• [INSTRUCTIONS FOR THE TASK] Starting at the first line of the data and ending at the line with "A category-wise product", copy each line exactly. Include both of those lines, but no pictures.

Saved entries
======
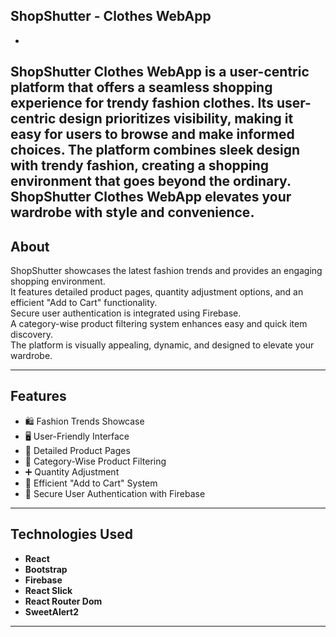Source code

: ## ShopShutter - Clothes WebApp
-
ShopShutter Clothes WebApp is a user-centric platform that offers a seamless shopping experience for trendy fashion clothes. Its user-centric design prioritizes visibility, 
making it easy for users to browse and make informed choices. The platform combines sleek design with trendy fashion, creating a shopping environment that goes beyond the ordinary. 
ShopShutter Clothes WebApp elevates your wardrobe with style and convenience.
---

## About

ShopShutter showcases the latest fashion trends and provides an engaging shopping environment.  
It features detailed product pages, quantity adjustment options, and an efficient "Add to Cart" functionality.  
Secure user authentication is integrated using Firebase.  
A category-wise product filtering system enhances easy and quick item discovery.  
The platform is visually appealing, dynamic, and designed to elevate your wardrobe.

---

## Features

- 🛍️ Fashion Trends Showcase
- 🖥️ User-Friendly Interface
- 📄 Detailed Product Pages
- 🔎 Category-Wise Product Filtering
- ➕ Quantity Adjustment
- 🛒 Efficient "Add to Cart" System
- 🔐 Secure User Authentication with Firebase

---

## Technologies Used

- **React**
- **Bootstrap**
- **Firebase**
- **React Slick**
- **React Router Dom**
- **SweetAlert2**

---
======
• [THE ANSWER]
Source code

: ## ShopShutter - Clothes WebApp
-
ShopShutter Clothes WebApp is a user-centric platform that offers a seamless shopping experience for trendy fashion clothes. Its user-centric design prioritizes visibility, 
making it easy for users to browse and make informed choices. The platform combines sleek design with trendy fashion, creating a shopping environment that goes beyond the ordinary. 
ShopShutter Clothes WebApp elevates your wardrobe with style and convenience.
---

## About

ShopShutter showcases the latest fashion trends and provides an engaging shopping environment.  
It features detailed product pages, quantity adjustment options, and an efficient "Add to Cart" functionality.  
Secure user authentication is integrated using Firebase.  
A category-wise product filtering system enhances easy and quick item discovery.  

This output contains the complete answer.